One of the amusing things to me (looking back at this), if you're familiar with HTTP response codes, you'll likely get most of the way through the NNTP ones.
200 server ready - posting allowed
400 service discontinued
411 no such news group
500 command not recognized
But how did all of this line up within the federated or not conversation? If each ISP could host their own version, that doesn't sound federated. But who was in control of the "main" source of truth type of version?
There was no "main" source of truth for each version and each ISP could have its own set of posts. The bofh.* hierarchy for example had a very limited distribution and if it was found that one of the sites that provided it was leaking it to the general public they'd collectively cut off sites from being able to post or receive posts until they rectify their configuration.
Sure, an ISP could host its own news.answers site and not accept posts from others for that group nor pass messages from it out to others... but that would be a rather lonely place.
Likewise, one ISP may have a different set of posts that it shows for a news group because of moderation actions (we don't accept any posts greater than 1MB in size because of disk space issues and we don't host any newsgroup named *.binaries).
Federation comes from exchanging those posts using a common protocol - NNTP.
That doesn't stop grumpy admin of a federated instance to just do exactly same thing.
> run by people we trust
People change, or retire, just like corporation goals change.
Focusing on more independent is not enough. If you want truly unbreakable stuff first part of the puzzle is saving user's handle and identity in a way that can't be removed.

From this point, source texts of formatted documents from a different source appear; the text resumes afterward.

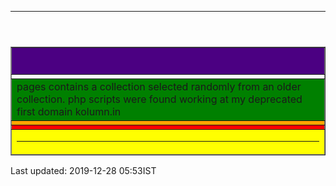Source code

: <html><head>
<meta content="text/html; charset=utf-8" http-equiv="Content-Type" />
<link rel="stylesheet" href="/kol.css" type="text/css">
</head>
<body bgcolor="">
<header><HR></header>
<table width="" border="" cols="" rows="" align="center" bordercollapse="" rules=""  bgcolor=""><col group valign="top"><col border=""  align="left"><col border=""  align="center"><col align=right border="" ><tr><td></td></tr>
<col valign=top align=left width="" height=""><thead valign=top><tr><th bgcolor=indigo><H2></H2></th></tr>
</thead>
<tfoot><tr><td bgcolor=yellow><hr></td></tr></tfoot>
<tbody bgcolor=orange>
<tr><td bgcolor=green colspan=3>pages contains a collection selected randomly from an older collection. php scripts were found working at my deprecated first domain kolumn.in</td></tr>
<tr><td  bgcolor=""></td></tr><tr><td rowspan=2  bgcolor=red></td></tr></tbody></table> 

<footer>Last updated: 2019-12-28 05:53IST</footer>
</body></html>
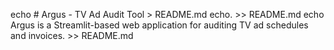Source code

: echo # Argus - TV Ad Audit Tool > README.md
echo. >> README.md
echo Argus is a Streamlit-based web application for auditing TV ad schedules and invoices. >> README.md
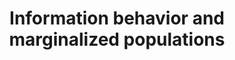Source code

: ---
layout: post
title: "Information behavior and marginalized populations"
tags: 
- barriers
- inclusion
- exclusion
- structural
- social
- symbolic violence
- equity
- racism
- critical theory
- critical race theory
- feminism
category: class
---
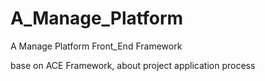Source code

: # A_Manage_Platform
A Manage Platform Front_End Framework

base on ACE Framework, about project application process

Then finding out a way to link that to their content so when place of hosting it goes away people can follow to the new place
Then just have all of that content be signed by that identity so users can verify that it is really that person.

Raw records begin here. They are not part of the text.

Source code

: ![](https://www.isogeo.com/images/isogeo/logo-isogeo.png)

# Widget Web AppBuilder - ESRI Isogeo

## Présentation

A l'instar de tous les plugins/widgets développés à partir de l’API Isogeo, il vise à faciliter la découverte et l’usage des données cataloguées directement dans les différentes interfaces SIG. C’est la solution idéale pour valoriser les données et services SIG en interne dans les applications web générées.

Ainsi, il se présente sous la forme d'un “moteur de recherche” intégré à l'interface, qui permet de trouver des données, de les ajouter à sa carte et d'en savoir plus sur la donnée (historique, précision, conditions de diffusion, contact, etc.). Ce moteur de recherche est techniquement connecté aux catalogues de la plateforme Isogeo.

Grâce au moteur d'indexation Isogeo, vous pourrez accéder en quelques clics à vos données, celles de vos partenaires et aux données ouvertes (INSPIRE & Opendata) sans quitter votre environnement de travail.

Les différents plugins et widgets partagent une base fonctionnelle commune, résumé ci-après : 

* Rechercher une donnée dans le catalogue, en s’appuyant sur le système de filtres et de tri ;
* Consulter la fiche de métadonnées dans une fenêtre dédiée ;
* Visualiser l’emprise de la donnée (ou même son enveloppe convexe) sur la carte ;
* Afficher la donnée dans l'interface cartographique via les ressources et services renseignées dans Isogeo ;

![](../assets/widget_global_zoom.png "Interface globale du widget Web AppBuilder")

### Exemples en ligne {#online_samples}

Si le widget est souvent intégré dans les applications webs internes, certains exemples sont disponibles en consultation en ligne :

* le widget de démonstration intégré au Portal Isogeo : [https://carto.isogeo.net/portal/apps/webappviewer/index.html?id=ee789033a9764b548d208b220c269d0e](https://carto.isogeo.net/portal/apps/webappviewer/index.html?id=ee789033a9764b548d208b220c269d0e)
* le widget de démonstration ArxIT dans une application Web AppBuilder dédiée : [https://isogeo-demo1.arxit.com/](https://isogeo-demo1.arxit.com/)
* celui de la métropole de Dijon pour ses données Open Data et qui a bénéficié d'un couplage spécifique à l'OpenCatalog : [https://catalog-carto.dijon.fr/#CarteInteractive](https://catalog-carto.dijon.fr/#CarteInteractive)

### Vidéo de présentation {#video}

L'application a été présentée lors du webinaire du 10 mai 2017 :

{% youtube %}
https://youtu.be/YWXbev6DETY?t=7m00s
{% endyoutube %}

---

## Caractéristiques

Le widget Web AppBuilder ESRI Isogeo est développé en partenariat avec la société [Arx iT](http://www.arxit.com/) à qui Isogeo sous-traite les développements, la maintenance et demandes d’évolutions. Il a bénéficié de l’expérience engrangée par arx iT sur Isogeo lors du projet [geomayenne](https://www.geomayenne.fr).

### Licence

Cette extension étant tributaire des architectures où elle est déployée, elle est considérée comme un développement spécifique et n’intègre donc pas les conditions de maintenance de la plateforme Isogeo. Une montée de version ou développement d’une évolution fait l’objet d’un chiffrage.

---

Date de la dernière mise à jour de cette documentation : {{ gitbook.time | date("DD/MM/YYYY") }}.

And I can't believe I'm saying that unironically but blockchain might just be the solution for that.
Something like immutable log of:
* user declaring "I'm jeff@example.com, here are my public keys". Servers then validate via DNS record or some .well-known location entry whether user is allowed to declare they are from @example.com
* user declaring "behold! jeff@example.com stuff is <here>, and <here> and <here> are addresses for various federation systems". Only passes if that request is signed with above privkey of course
* user declaring "behold! My new public key is X and Y. And Z key is revoked!"
* user declaring "behold! I am now george.effluent@company.com! Re-does checks but for new domain and users previously subscribed to jeff@example com get served redirect".
etc.
Then when server admin inevitably goes rogue you can take your posts and subscribers and go somewhere else.
And when @example.com owner decides "well I'm just gonna to redirect stuff to ads", you can just change your handle and direct people to right place, and other handle is forever taken.
The problem is defining "these sorts of things". StackOverflow didn't do anything evil, they created a useful website and people flocked to it voluntarily.
The thought and knowledge of communities and users need to belong to those communities and users. To people they intentionally and thoughtfully delegate to and trust. We need to decentralize our communications, like how the internet used to be before the arrival of social media and mega forums. We need to revert to small, focused forums, with less anonymous, more persistent communication, run by people we trust. Otherwise, we will continue to see mega companies harvest our data and use it (or not provide it) against our wishes. If we don’t work to mitigate that dynamic, we have nobody to blame for the poor outcomes but ourselves.